The proposed legislation "will give shippers, transportation providers, and freight workers a real seat at the table for making investment decisions," the DOT paper said. Freight tonnage moving throughout the country is expected to increase 62 percent by 2040, DOT predicted.*
Of the total funding, $152 billion will come from the traditional means of imposing excise taxes on diesel fuel and gasoline. The White House will not call for an increase in motor fuels taxes, which were last increased in 1993, despite calls by the nation's leading shipper and carrier groups and the U.S. Chamber of Commerce, to do so. It is highly unlikely that Congress, facing mid-term elections in November, will be willing to handle the political hot potato.
Much of the remaining $150 billion in revenue would be raised through changes in the "last in, first out" (LIFO) method of accounting for inventory, The technique is used to determine a company's cost of goods sold and thus its income earned. Under the LIFO method, the most recently produced items are recorded as being sold first. Businesses looking to reduce their tax liability have used the last sale price of inventory as a cost basis to determine taxable profit.
The White House, which has called LIFO an arcane formula used only in the U.S., has tried for years to repeal it. Most nations use the "first in, first out" (FIFO) accounting method where the oldest inventoried items are recorded as sold first.
The Administration will also address the need to incentivize U.S. firms to repatriate untaxed overseas earnings for the purpose of funding transportation programs. The Administration estimates that between $1 trillion and $2 trillion in U.S. corporate earnings are parked overseas. U.S. corporations are loath to repatriate overseas earnings due to the 35-percent corporate tax rate, the world's second highest after Japan.

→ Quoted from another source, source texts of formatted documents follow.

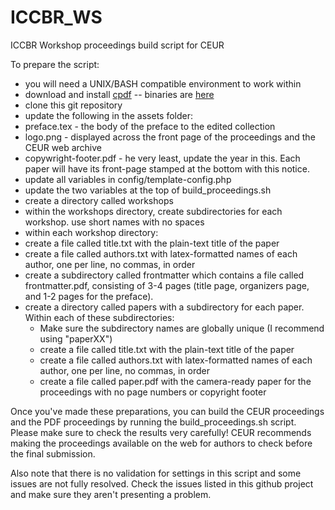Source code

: # ICCBR_WS
ICCBR Workshop proceedings build script for CEUR

To prepare the script:
* you will need a UNIX/BASH compatible environment to work within
* download and install [cpdf](http://community.coherentpdf.com/) -- binaries are [here](https://github.com/coherentgraphics/cpdf-binaries)
* clone this git repository
* update the following in the assets folder:
 * preface.tex - the body of the preface to the edited collection
 * logo.png - displayed across the front page of the proceedings and the CEUR web archive
 * copywright-footer.pdf - he very least, update the year in this. Each paper will have its front-page stamped at the bottom with this notice.
* update all variables in config/template-config.php
* update the two variables at the top of build_proceedings.sh
* create a directory called workshops
* within the workshops directory, create subdirectories for each workshop. use short names with no spaces
* within each workshop directory:
 * create a file called title.txt with the plain-text title of the paper
 * create a file called authors.txt with latex-formatted names of each author, one per line, no commas, in order
 * create a subdirectory called frontmatter which contains a file called frontmatter.pdf, consisting of 3-4 pages (title page, organizers page, and 1-2 pages for the preface). 
 * create a directory called papers with a subdirectory for each paper. Within each of these subdirectories:
   * Make sure the subdirectory names are globally unique (I recommend using "paperXX")
    * create a file called title.txt with the plain-text title of the paper
    * create a file called authors.txt with latex-formatted names of each author, one per line, no commas, in order
    * create a file called paper.pdf with the camera-ready paper for the proceedings with no page numbers or copyright footer

Once you've made these preparations, you can build the CEUR proceedings and the PDF proceedings by running the build_proceedings.sh script. Please make sure to check the results very carefully! CEUR recommends making the proceedings available on the web for authors to check before the final submission. 

Also note that there is no validation for settings in this script and some issues are not fully resolved. Check the issues listed in this github project and make sure they aren't presenting a problem. 

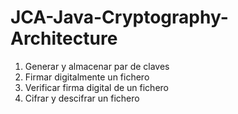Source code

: # JCA-Java-Cryptography-Architecture
1. Generar y almacenar par de claves
2. Firmar digitalmente un fichero
3. Verificar firma digital de un fichero
4. Cifrar y descifrar un fichero
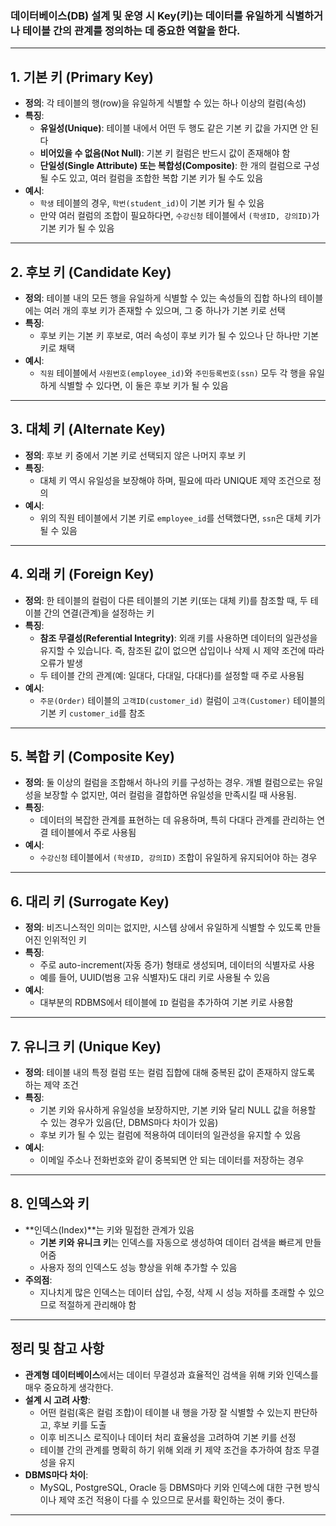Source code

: ### 데이터베이스(DB) 설계 및 운영 시 Key(키)는 데이터를 유일하게 식별하거나 테이블 간의 관계를 정의하는 데 중요한 역할을 한다.
---

## 1. 기본 키 (Primary Key)

- **정의**: 각 테이블의 행(row)을 유일하게 식별할 수 있는 하나 이상의 컬럼(속성)
- **특징**:  
  - **유일성(Unique)**: 테이블 내에서 어떤 두 행도 같은 기본 키 값을 가지면 안 된다
  - **비어있을 수 없음(Not Null)**: 기본 키 컬럼은 반드시 값이 존재해야 함
  - **단일성(Single Attribute) 또는 복합성(Composite)**: 한 개의 컬럼으로 구성될 수도 있고, 여러 컬럼을 조합한 복합 기본 키가 될 수도 있음
- **예시**:  
  - `학생` 테이블의 경우, `학번(student_id)`이 기본 키가 될 수 있음
  - 만약 여러 컬럼의 조합이 필요하다면, `수강신청` 테이블에서 `(학생ID, 강의ID)`가 기본 키가 될 수 있음

---

## 2. 후보 키 (Candidate Key)

- **정의**: 테이블 내의 모든 행을 유일하게 식별할 수 있는 속성들의 집합
  하나의 테이블에는 여러 개의 후보 키가 존재할 수 있으며, 그 중 하나가 기본 키로 선택
- **특징**:  
  - 후보 키는 기본 키 후보로, 여러 속성이 후보 키가 될 수 있으나 단 하나만 기본 키로 채택
- **예시**:  
  - `직원` 테이블에서 `사원번호(employee_id)`와 `주민등록번호(ssn)` 모두 각 행을 유일하게 식별할 수 있다면, 이 둘은 후보 키가 될 수 있음
  
---

## 3. 대체 키 (Alternate Key)

- **정의**: 후보 키 중에서 기본 키로 선택되지 않은 나머지 후보 키
- **특징**:  
  - 대체 키 역시 유일성을 보장해야 하며, 필요에 따라 UNIQUE 제약 조건으로 정의
- **예시**:  
  - 위의 직원 테이블에서 기본 키로 `employee_id`를 선택했다면, `ssn`은 대체 키가 될 수 있음
  
---

## 4. 외래 키 (Foreign Key)

- **정의**: 한 테이블의 컬럼이 다른 테이블의 기본 키(또는 대체 키)를 참조할 때, 두 테이블 간의 연결(관계)을 설정하는 키
- **특징**:  
  - **참조 무결성(Referential Integrity)**: 외래 키를 사용하면 데이터의 일관성을 유지할 수 있습니다. 즉, 참조된 값이 없으면 삽입이나 삭제 시 제약 조건에 따라 오류가 발생
  - 두 테이블 간의 관계(예: 일대다, 다대일, 다대다)를 설정할 때 주로 사용됨
- **예시**:  
  - `주문(Order)` 테이블의 `고객ID(customer_id)` 컬럼이 `고객(Customer)` 테이블의 기본 키 `customer_id`를 참조
  
---

## 5. 복합 키 (Composite Key)

- **정의**: 둘 이상의 컬럼을 조합해서 하나의 키를 구성하는 경우. 개별 컬럼으로는 유일성을 보장할 수 없지만, 여러 컬럼을 결합하면 유일성을 만족시킬 때 사용됨.
- **특징**:  
  - 데이터의 복잡한 관계를 표현하는 데 유용하며, 특히 다대다 관계를 관리하는 연결 테이블에서 주로 사용됨
- **예시**:  
  - `수강신청` 테이블에서 `(학생ID, 강의ID)` 조합이 유일하게 유지되어야 하는 경우
  
---

## 6. 대리 키 (Surrogate Key)

- **정의**: 비즈니스적인 의미는 없지만, 시스템 상에서 유일하게 식별할 수 있도록 만들어진 인위적인 키
- **특징**:  
  - 주로 auto-increment(자동 증가) 형태로 생성되며, 데이터의 식별자로 사용
  - 예를 들어, UUID(범용 고유 식별자)도 대리 키로 사용될 수 있음
- **예시**:  
  - 대부분의 RDBMS에서 테이블에 `ID` 컬럼을 추가하여 기본 키로 사용함
  
---

## 7. 유니크 키 (Unique Key)

- **정의**: 테이블 내의 특정 컬럼 또는 컬럼 집합에 대해 중복된 값이 존재하지 않도록 하는 제약 조건
- **특징**:  
  - 기본 키와 유사하게 유일성을 보장하지만, 기본 키와 달리 NULL 값을 허용할 수 있는 경우가 있음(단, DBMS마다 차이가 있음)
  - 후보 키가 될 수 있는 컬럼에 적용하여 데이터의 일관성을 유지할 수 있음
- **예시**:  
  - 이메일 주소나 전화번호와 같이 중복되면 안 되는 데이터를 저장하는 경우
  
---

## 8. 인덱스와 키

- **인덱스(Index)**는 키와 밀접한 관계가 있음
  - **기본 키와 유니크 키**는 인덱스를 자동으로 생성하여 데이터 검색을 빠르게 만들어줌
  - 사용자 정의 인덱스도 성능 향상을 위해 추가할 수 있음
- **주의점**:  
  - 지나치게 많은 인덱스는 데이터 삽입, 수정, 삭제 시 성능 저하를 초래할 수 있으므로 적절하게 관리해야 함

---

## 정리 및 참고 사항

- **관계형 데이터베이스**에서는 데이터 무결성과 효율적인 검색을 위해 키와 인덱스를 매우 중요하게 생각한다.
- **설계 시 고려 사항**:  
  - 어떤 컬럼(혹은 컬럼 조합)이 테이블 내 행을 가장 잘 식별할 수 있는지 판단하고, 후보 키를 도출
  - 이후 비즈니스 로직이나 데이터 처리 효율성을 고려하여 기본 키를 선정
  - 테이블 간의 관계를 명확히 하기 위해 외래 키 제약 조건을 추가하여 참조 무결성을 유지
- **DBMS마다 차이**:  
  - MySQL, PostgreSQL, Oracle 등 DBMS마다 키와 인덱스에 대한 구현 방식이나 제약 조건 적용이 다를 수 있으므로 문서를 확인하는 것이 좋다.

---
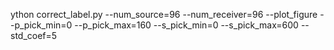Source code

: ython correct_label.py --num_source=96 --num_receiver=96 --plot_figure --p_pick_min=0 --p_pick_max=160 --s_pick_min=0 --s_pick_max=600 --std_coef=5

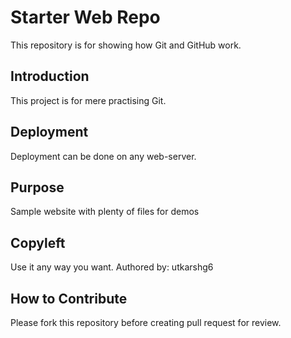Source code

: # Starter Web Repo

This repository is for showing how Git and GitHub work.

## Introduction

This project is for mere practising Git.

## Deployment

Deployment can be done on any web-server.

## Purpose

Sample website with plenty of files for demos

## Copyleft

Use it any way you want.
Authored by: utkarshg6

## How to Contribute

Please fork this repository before creating pull request for review.
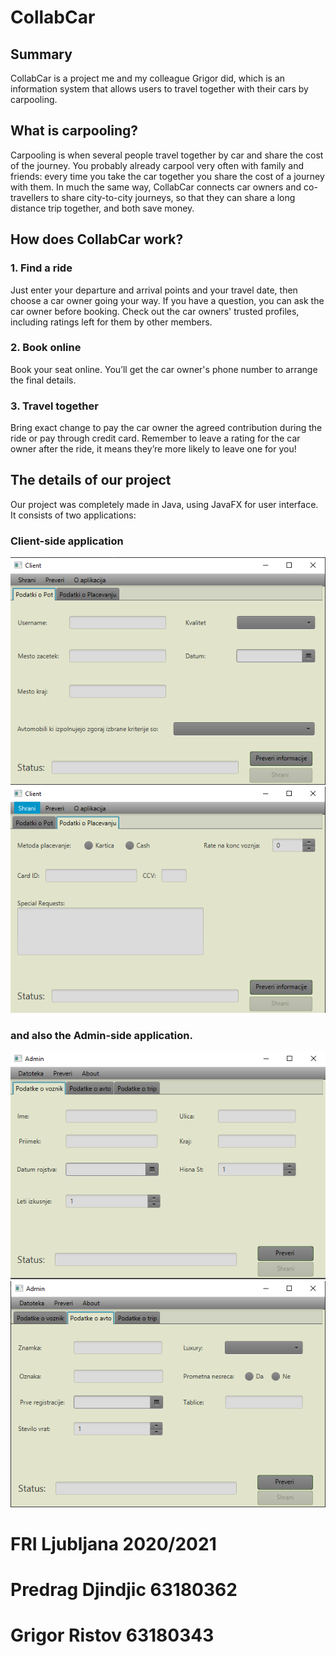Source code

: # CollabCar

## Summary
CollabCar is a project me and my colleague Grigor did, which is an information system that allows users to travel together with their cars by carpooling. 

## What is carpooling?
Carpooling is when several people travel together by car and share the cost of the journey. You probably already carpool very often with family and friends: every time you take the car together you share the cost of a journey with them. In much the same way, CollabCar connects car owners and co-travellers to share city-to-city journeys, so that they can share a long distance trip together, and both save money.

## How does CollabCar work?
### 1. Find a ride
Just enter your departure and arrival points and your travel date, then choose a car owner going your way. If you have a question, you can ask the car owner before booking.
Check out the car owners' trusted profiles, including ratings left for them by other members. 
### 2. Book online
Book your seat online. You’ll get the car owner's phone number to arrange the final details.
### 3. Travel together
Bring exact change to pay the car owner the agreed contribution during the ride or pay through credit card.
Remember to leave a rating for the car owner after the ride, it means they’re more likely to leave one for you!

## The details of our project
Our project was completely made in Java, using JavaFX for user interface.
It consists of two applications:

### Client-side application


![Client Side 1](client1.png)
![Client Side 2](client2.png)

### and also the Admin-side application.


![Admin Side 1](admin1.png)
![Admin Side 2](admin2.png)


# FRI Ljubljana 2020/2021
# Predrag Djindjic 63180362
# Grigor Ristov 63180343
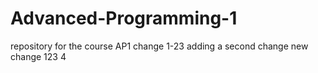 # Advanced-Programming-1
repository for the course AP1
change 1-23
adding a second change 
new change 123 4
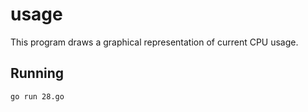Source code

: usage
=====

This program draws a graphical representation of current CPU usage.

Running
-------

    go run 28.go
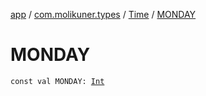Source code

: [app](../../index.md) / [com.molikuner.types](../index.md) / [Time](index.md) / [MONDAY](./-m-o-n-d-a-y.md)

# MONDAY

`const val MONDAY: `[`Int`](https://kotlinlang.org/api/latest/jvm/stdlib/kotlin/-int/index.html)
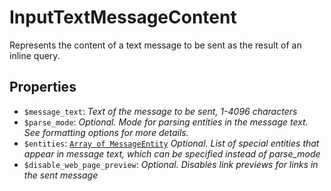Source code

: # InputTextMessageContent	

Represents the content of a text message to be sent as the result of an inline query.	

## Properties	

- `$message_text`: _Text of the message to be sent, 1-4096 characters_
- `$parse_mode`: _Optional. Mode for parsing entities in the message text. See formatting options for more details._
- `$entities`: [`Array of MessageEntity`](MessageEntity.md) _Optional. List of special entities that appear in message text, which can be specified instead of parse_mode_
- `$disable_web_page_preview`: _Optional. Disables link previews for links in the sent message_

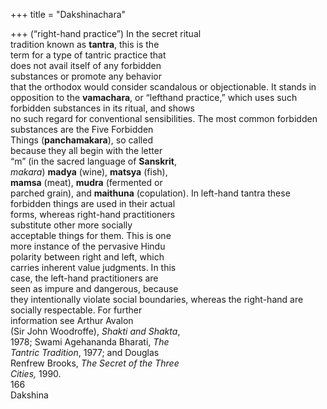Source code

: +++
title = "Dakshinachara"

+++
(“right-hand practice”) In the secret ritual  
tradition known as **tantra**, this is the  
term for a type of tantric practice that  
does not avail itself of any forbidden  
substances or promote any behavior  
that the orthodox would consider scandalous or objectionable. It stands in  
opposition to the **vamachara**, or “lefthand practice,” which uses such forbidden substances in its ritual, and shows  
no such regard for conventional sensibilities. The most common forbidden  
substances are the Five Forbidden  
Things (**panchamakara**), so called  
because they all begin with the letter  
“m” (in the sacred language of **Sanskrit**,  
*makara*) **madya** (wine), **matsya** (fish),  
**mamsa** (meat), **mudra** (fermented or  
parched grain), and **maithuna** (copulation). In left-hand tantra these forbidden things are used in their actual  
forms, whereas right-hand practitioners  
substitute other more socially  
acceptable things for them. This is one  
more instance of the pervasive Hindu  
polarity between right and left, which  
carries inherent value judgments. In this  
case, the left-hand practitioners are  
seen as impure and dangerous, because  
they intentionally violate social boundaries, whereas the right-hand are  
socially respectable. For further  
information see Arthur Avalon  
(Sir John Woodroffe), *Shakti and Shakta*,  
1978; Swami Agehananda Bharati, *The*  
*Tantric Tradition*, 1977; and Douglas  
Renfrew Brooks, *The Secret of the Three*  
*Cities,* 1990.  
166  
Dakshina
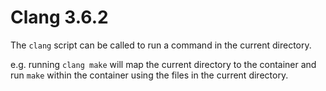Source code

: # Clang 3.6.2

The `clang` script can be called to run a command in the current
directory.

e.g. running `clang make` will map the current directory to the container
and run `make` within the container using the files in the current
directory.
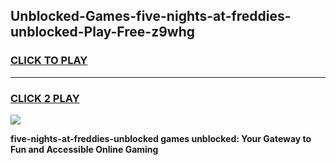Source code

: 
## Unblocked-Games-five-nights-at-freddies-unblocked-Play-Free-z9whg
<h3>
<a href="https://premium76.site?title=five-nights-at-freddies-unblocked&ref=18A1">CLICK TO PLAY</a></h3>
<hr>

<h3>
<a href="https://premium76.site?title=five-nights-at-freddies-unblocked&ref=18A1">CLICK 2 PLAY</a>
  
</h3>

<a href="https://premium76.site?title=five-nights-at-freddies-unblocked&ref=18A1"><img src="https://clearcache.store/games.png"></a>


**five-nights-at-freddies-unblocked games unblocked: Your Gateway to Fun and Accessible Online Gaming**
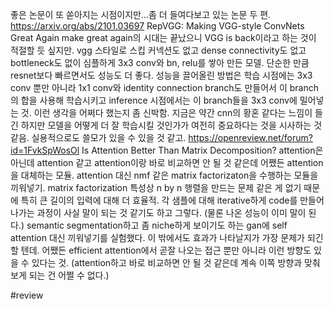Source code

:좋은 논문이 또 쏟아지는 시점이지만...좀 더 들여다보고 있는 논문 두 편.
https://arxiv.org/abs/2101.03697
RepVGG: Making VGG-style ConvNets Great Again
make great again의 시대는 끝났으니 VGG is back이라고 하는 것이 적절할 듯 싶지만. vgg 스타일로 스킵 커넥션도 없고 dense connectivity도 없고 bottleneck도 없이 심플하게 3x3 conv와 bn, relu를 쌓아 만든 모델. 단순한 만큼 resnet보다 빠르면서도 성능도 더 좋다. 성능을 끌어올린 방법은 학습 시점에는 3x3 conv 뿐만 아니라 1x1 conv와 identity connection branch도 만들어서 이 branch의 합을 사용해 학습시키고 inference 시점에서는 이 branch들을 3x3 conv에 밀어넣는 것. 이런 생각을 어쩌다 했는지 좀 신박함.
지금은 약간 cnn의 황혼 같다는 느낌이 들긴 하지만 모델을 어떻게 더 잘 학습시킬 것인가가 여전히 중요하다는 것을 시사하는 것 같음. 실용적으로도 쓸모가 있을 수 있을 것 같고.
https://openreview.net/forum?id=1FvkSpWosOl
Is Attention Better Than Matrix Decomposition?
attention은 아닌데 attention 같고 attention이랑 바로 비교하면 안 될 것 같은데 어쨌든 attention을 대체하는 모듈. attention 대신 nmf 같은 matrix factorizaton을 수행하는 모듈을 끼워넣기. matrix factorization 특성상 n by n 행렬을 만드는 문제 같은 게 없기 때문에 특히 큰 길이의 입력에 대해 더 효율적. 각 샘플에 대해 iterative하게 code를 만들어나가는 과정이 사실 말이 되는 것 같기도 하고 그렇다. (물론 나온 성능이 이미 말이 된다.)
semantic segmentation하고 좀 niche하게 보이기도 하는 gan에 self attention 대신 끼워넣기를 실험했다. 이 밖에서도 효과가 나타날지가 가장 문제가 되긴 할 텐데. 어쨌든 efficient attention에서 곧잘 나오는 접근 뿐만 아니라 이런 방향도 있을 수 있다는 것. (attention하고 바로 비교하면 안 될 것 같은데 계속 이쪽 방향과 맞춰보게 되는 건 어쩔 수 없다.)

#review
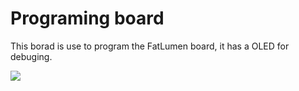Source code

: <h1>Programing board</h1>
<p>This borad is use to program the FatLumen board, it has a OLED for debuging.</p>
<img src="miscellaneous/gif.gif">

Last May, Rep. John K. Delaney (D-Md.) introduced legislation to create an infrastructure fund seeded by the sale of $50 billion in very long-term bonds. U.S. corporations would be encouraged to buy the bonds by repatriating, tax free, part of their overseas earnings for each dollar they invest, under the Delaney proposal.
In mid-April, Peter Rogoff, DOT undersecretary of transportation policy, told the NASSTRAC annual conference in Orlando that the Administration takes a dim view of the Delaney proposal because it is unsure if it would raise sufficient venue to fund high-cost infrastructure projects.
These and other proposed tax changes would generate about $150 billion in one-time savings designed to fund infrastructure programs beyond fuel tax receipts, according to the Administration.
TOLLING BAN LIFTED?
The ban on states' tolling existing interstates has been in place since Congress created the interstate system in 1956. The federal government allows tolling on new highways and on lanes added to existing interstates as long as the revenue is used for repair and maintenance of the tolled road.
The White House proposal said that states should be allowed the flexibility to toll existing interstate highways that run within their borders. The trucking industry and businesses located along interstates have long opposed the concept, calling it an inefficient and ineffective way to raise revenues.
The White House proposal comes four months before the Highway Trust Fund, which collects the excise taxes to fund the wide range of transportation projects, is expected to run out of money. The current funding law, known as MAP-21, expires at the end of September. Rogoff warned at the NASSTRAC conference that unless a new law is passed or an extension of the current law is authorized by the August summer recess, the federal government would be forced to withhold matching funds reimbursement to the states.
The proposal is the first time the White House has offered legislation to fund the country's surface transport programs.
Editor's Note: A previous version of this article incorrectly stated that freight tonnage was expected to increase by 62 percent by 2020.